Alright, if you watched the whole review, skip past this to the next header. If not, here’s the TL;DR: Caira is a camera sensor and lens mount attached to a phone that feeds the images it captures through an AI prompt engine. From what she demonstrated, it is a well-trained model that can produce incredibly realistic results such as changing the color of things, altering backgrounds, completely swapping out entire parts of the image, duplicating what’s in the scene, etc. It’s capabilities are genuinely impressive.
Before I go any further, I want to be clear that I’m not particularly against AI as a tool. In fact, she demonstrates exactly how I utilize AI in my own photography (removing distractions, fixing blemishes, wrinkles in backdrops/clothes/products, etc.). Again, I’m not against AI as a tool.
But is this still “photography”?
In my opinion, no. Caira can take photos but it stops being photography when the user changes/replaces the subject, lighting, and environment of the original image captured.
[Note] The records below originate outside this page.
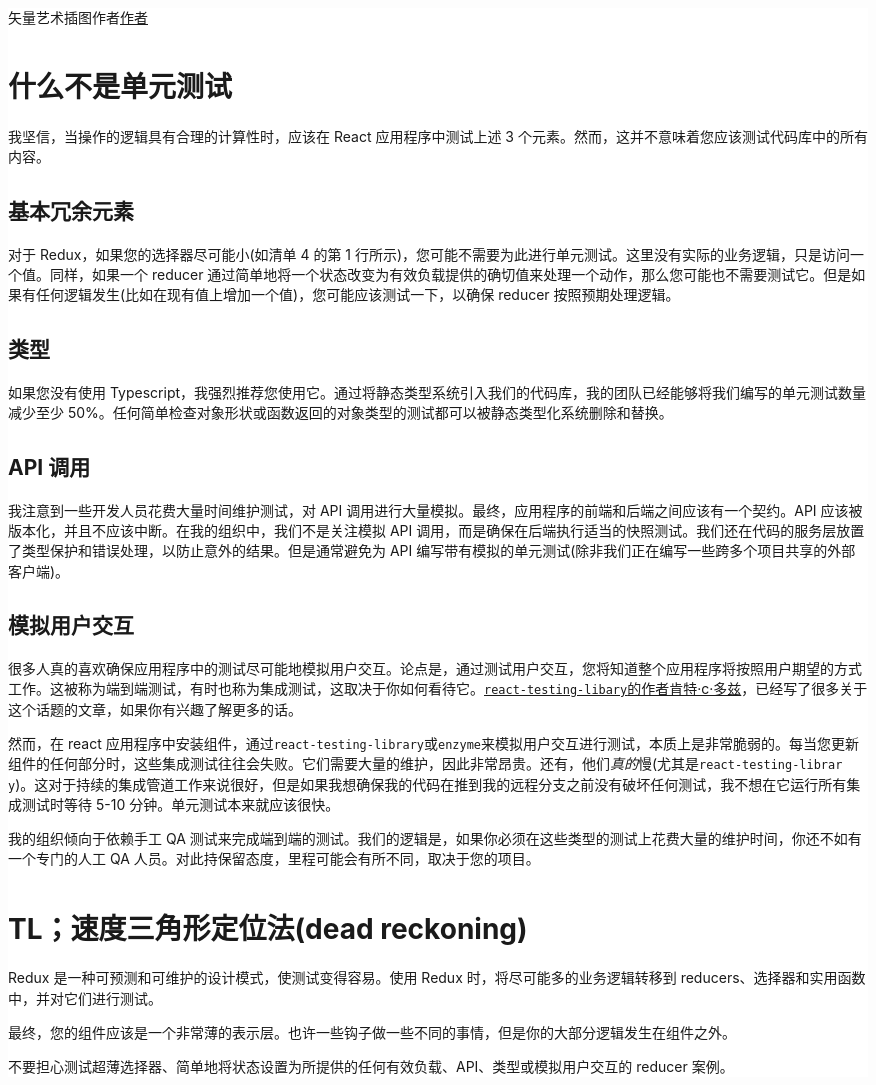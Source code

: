 矢量艺术插图作者[作者](https://medium.com/@jasonleehodges)

# 什么不是单元测试

我坚信，当操作的逻辑具有合理的计算性时，应该在 React 应用程序中测试上述 3 个元素。然而，这并不意味着您应该测试代码库中的所有内容。

## 基本冗余元素

对于 Redux，如果您的选择器尽可能小(如清单 4 的第 1 行所示)，您可能不需要为此进行单元测试。这里没有实际的业务逻辑，只是访问一个值。同样，如果一个 reducer 通过简单地将一个状态改变为有效负载提供的确切值来处理一个动作，那么您可能也不需要测试它。但是如果有任何逻辑发生(比如在现有值上增加一个值)，您可能应该测试一下，以确保 reducer 按照预期处理逻辑。

## 类型

如果您没有使用 Typescript，我强烈推荐您使用它。通过将静态类型系统引入我们的代码库，我的团队已经能够将我们编写的单元测试数量减少至少 50%。任何简单检查对象形状或函数返回的对象类型的测试都可以被静态类型化系统删除和替换。

## API 调用

我注意到一些开发人员花费大量时间维护测试，对 API 调用进行大量模拟。最终，应用程序的前端和后端之间应该有一个契约。API 应该被版本化，并且不应该中断。在我的组织中，我们不是关注模拟 API 调用，而是确保在后端执行适当的快照测试。我们还在代码的服务层放置了类型保护和错误处理，以防止意外的结果。但是通常避免为 API 编写带有模拟的单元测试(除非我们正在编写一些跨多个项目共享的外部客户端)。

## 模拟用户交互

很多人真的喜欢确保应用程序中的测试尽可能地模拟用户交互。论点是，通过测试用户交互，您将知道整个应用程序将按照用户期望的方式工作。这被称为端到端测试，有时也称为集成测试，这取决于你如何看待它。[`react-testing-libary`的作者肯特·c·多兹](https://medium.com/u/db72389e89d8?source=post_page-----ee663c88e82d--------------------------------)，已经写了很多关于这个话题的文章，如果你有兴趣了解更多的话。

然而，在 react 应用程序中安装组件，通过`react-testing-library`或`enzyme`来模拟用户交互进行测试，本质上是非常脆弱的。每当您更新组件的任何部分时，这些集成测试往往会失败。它们需要大量的维护，因此非常昂贵。还有，他们*真的*慢(尤其是`react-testing-library`)。这对于持续的集成管道工作来说很好，但是如果我想确保我的代码在推到我的远程分支之前没有破坏任何测试，我不想在它运行所有集成测试时等待 5-10 分钟。单元测试本来就应该很快。

我的组织倾向于依赖手工 QA 测试来完成端到端的测试。我们的逻辑是，如果你必须在这些类型的测试上花费大量的维护时间，你还不如有一个专门的人工 QA 人员。对此持保留态度，里程可能会有所不同，取决于您的项目。

# TL；速度三角形定位法(dead reckoning)

Redux 是一种可预测和可维护的设计模式，使测试变得容易。使用 Redux 时，将尽可能多的业务逻辑转移到 reducers、选择器和实用函数中，并对它们进行测试。

最终，您的组件应该是一个非常薄的表示层。也许一些钩子做一些不同的事情，但是你的大部分逻辑发生在组件之外。

不要担心测试超薄选择器、简单地将状态设置为所提供的任何有效负载、API、类型或模拟用户交互的 reducer 案例。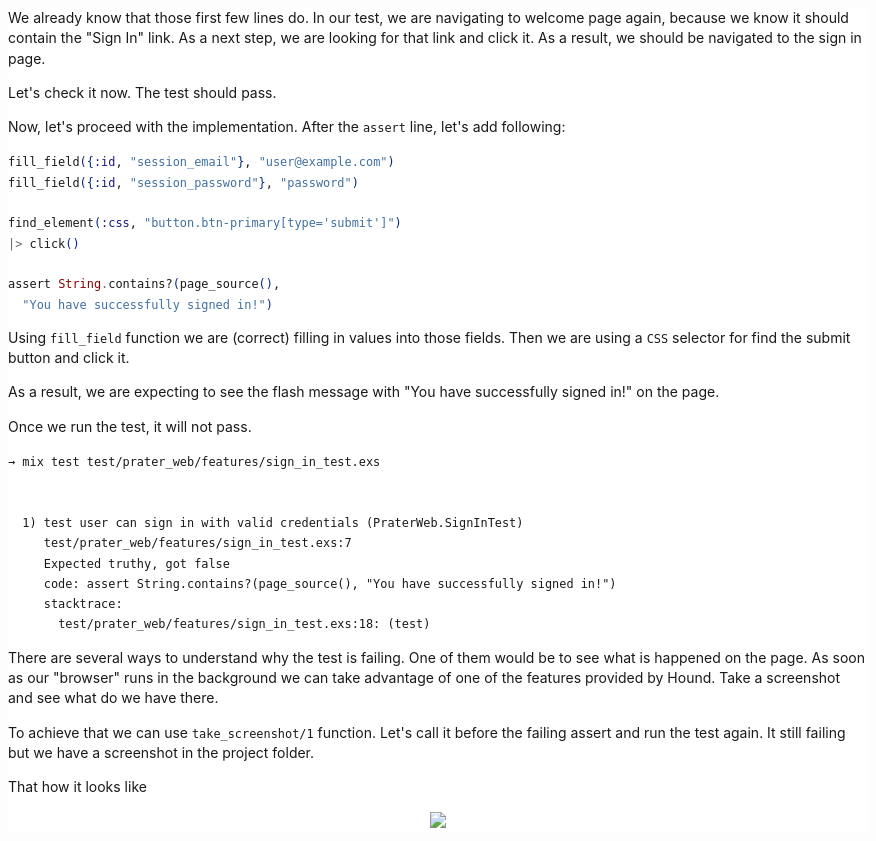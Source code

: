 We already know that those first few lines do.
In our test, we are navigating to welcome page again, because we know it should contain the "Sign In" link.
As a next step, we are looking for that link and click it.
As a result, we should be navigated to the sign in page.

Let's check it now. The test should pass.

Now, let's proceed with the implementation. After the `assert` line, let's add following:

```elixir
fill_field({:id, "session_email"}, "user@example.com")
fill_field({:id, "session_password"}, "password")

find_element(:css, "button.btn-primary[type='submit']")
|> click()

assert String.contains?(page_source(),
  "You have successfully signed in!")
```

Using `fill_field` function we are (correct) filling in values into those fields.
Then we are using a `CSS` selector for find the submit button and click it.

As a result, we are expecting to see the flash message with "You have successfully signed in!" on the page.

Once we run the test, it will not pass.

```
→ mix test test/prater_web/features/sign_in_test.exs


  1) test user can sign in with valid credentials (PraterWeb.SignInTest)
     test/prater_web/features/sign_in_test.exs:7
     Expected truthy, got false
     code: assert String.contains?(page_source(), "You have successfully signed in!")
     stacktrace:
       test/prater_web/features/sign_in_test.exs:18: (test)
```

There are several ways to understand why the test is failing.
One of them would be to see what is happened on the page.
As soon as our "browser" runs in the background we can take advantage of one of the features provided by Hound.
Take a screenshot and see what do we have there.

To achieve that we can use `take_screenshot/1` function. Let's call it before the failing assert and run the test again.
It still failing but we have a screenshot in the project folder.

That how it looks like

<p align="center">
  <img src="{{ site.url }}/img/posts/ui_tests/invalid_email_or_password.png" />
</p>
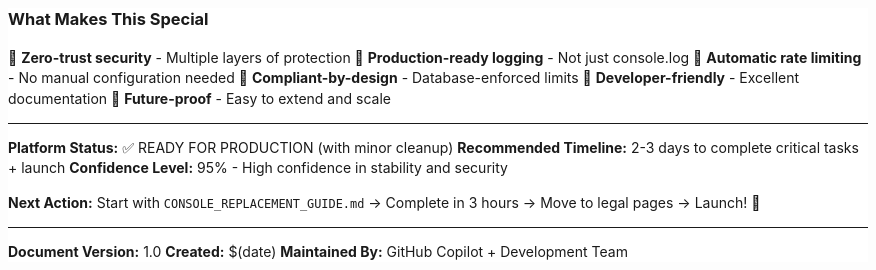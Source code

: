 ### What Makes This Special
🌟 **Zero-trust security** - Multiple layers of protection
🌟 **Production-ready logging** - Not just console.log
🌟 **Automatic rate limiting** - No manual configuration needed
🌟 **Compliant-by-design** - Database-enforced limits
🌟 **Developer-friendly** - Excellent documentation
🌟 **Future-proof** - Easy to extend and scale

---

**Platform Status:** ✅ READY FOR PRODUCTION (with minor cleanup)
**Recommended Timeline:** 2-3 days to complete critical tasks + launch
**Confidence Level:** 95% - High confidence in stability and security

**Next Action:** Start with `CONSOLE_REPLACEMENT_GUIDE.md` → Complete in 3 hours → Move to legal pages → Launch! 🚀

---

**Document Version:** 1.0
**Created:** $(date)
**Maintained By:** GitHub Copilot + Development Team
Here’s why: Photography is (according to Wikipedia) “the art, application, and practice of creating images by recording light, either electronically by means of an image sensor, or chemically by means of a light-sensitive material such as photographic film.” It is about capturing a moment from life and in most cases, romanticizing/embellishing/accenting through stylistic edits of colors, cropping for composition, and removal of distracting elements to tell a story or illustrate a vibe.
Prompting a system to fully replace subjects, backgrounds, lighting, and potentially more puts the final product square into the camp of a collage. I’d even make the argument that the end result should be specifically called a “prompt collage” because the user isn’t even responsible for finding the assets that were generated by the AI.
So what are you on about?
Humans created art to tell our stories; stories that are born from unique, subjective experiences, struggles, practice, and especially flaws. AI simply can’t do that as it is a separate subjective viewpoint that the equivalent of telling a skilled intern to voice your opinion and paint your feelings based on styles/words created from countless uncredited people.
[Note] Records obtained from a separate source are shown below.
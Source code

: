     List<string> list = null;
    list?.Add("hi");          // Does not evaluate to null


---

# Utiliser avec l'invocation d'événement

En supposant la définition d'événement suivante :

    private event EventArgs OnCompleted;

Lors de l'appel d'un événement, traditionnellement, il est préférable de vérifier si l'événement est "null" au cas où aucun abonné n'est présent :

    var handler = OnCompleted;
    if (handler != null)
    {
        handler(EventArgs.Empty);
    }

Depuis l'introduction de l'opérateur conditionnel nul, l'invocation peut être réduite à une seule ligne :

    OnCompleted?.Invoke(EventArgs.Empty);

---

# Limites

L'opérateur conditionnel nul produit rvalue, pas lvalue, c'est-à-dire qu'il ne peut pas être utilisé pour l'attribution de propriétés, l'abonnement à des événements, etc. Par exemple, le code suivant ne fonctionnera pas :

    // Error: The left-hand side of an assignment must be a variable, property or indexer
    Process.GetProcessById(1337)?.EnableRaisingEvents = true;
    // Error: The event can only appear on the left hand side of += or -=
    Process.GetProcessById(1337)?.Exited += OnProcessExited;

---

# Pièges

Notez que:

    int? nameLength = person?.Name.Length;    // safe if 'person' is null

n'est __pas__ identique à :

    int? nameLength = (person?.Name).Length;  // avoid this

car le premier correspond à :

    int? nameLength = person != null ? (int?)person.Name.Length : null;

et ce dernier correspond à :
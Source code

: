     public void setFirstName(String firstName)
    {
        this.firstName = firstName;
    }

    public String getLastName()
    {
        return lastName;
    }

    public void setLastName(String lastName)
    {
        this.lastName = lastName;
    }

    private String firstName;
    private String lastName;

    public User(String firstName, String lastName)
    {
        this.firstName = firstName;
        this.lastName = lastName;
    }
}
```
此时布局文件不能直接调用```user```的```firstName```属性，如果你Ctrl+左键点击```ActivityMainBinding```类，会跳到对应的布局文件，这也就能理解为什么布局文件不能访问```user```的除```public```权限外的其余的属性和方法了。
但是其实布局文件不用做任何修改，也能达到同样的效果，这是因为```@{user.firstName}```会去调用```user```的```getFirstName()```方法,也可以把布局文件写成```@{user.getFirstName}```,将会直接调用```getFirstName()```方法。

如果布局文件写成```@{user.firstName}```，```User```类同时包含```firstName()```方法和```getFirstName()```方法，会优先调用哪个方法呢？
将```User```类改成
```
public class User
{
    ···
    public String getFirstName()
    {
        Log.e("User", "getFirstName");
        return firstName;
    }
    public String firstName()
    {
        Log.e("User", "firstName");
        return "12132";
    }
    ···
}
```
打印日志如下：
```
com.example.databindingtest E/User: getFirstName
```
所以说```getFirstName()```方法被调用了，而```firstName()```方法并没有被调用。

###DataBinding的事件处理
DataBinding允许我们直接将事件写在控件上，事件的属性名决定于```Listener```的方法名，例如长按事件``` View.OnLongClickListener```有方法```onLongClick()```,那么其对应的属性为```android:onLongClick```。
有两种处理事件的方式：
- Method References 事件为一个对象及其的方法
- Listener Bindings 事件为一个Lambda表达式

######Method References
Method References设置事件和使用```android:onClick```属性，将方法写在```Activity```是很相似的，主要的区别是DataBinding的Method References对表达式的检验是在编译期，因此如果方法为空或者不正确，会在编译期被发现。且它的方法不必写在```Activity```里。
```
Caira, along with Sora and any other generative AI, are diluting what was meant to be unique representations of how other humans (in this case, photographers) view the world. “Summarizing” our feelings with a prompt and changing photos to tell stories that quite literally didn’t or won’t happen will, in my humble opinion, ultimately paint a false world built on false realities that will/is spiraling out of control.
Doom and gloom aside, this is neat tech. I think it’s wildly impressive on what all it can do with a simple prompt and snapshots but it is actively contributing to an internet that’s rapidly becoming literally unbelievable which will ultimately have some pretty messed up consequences.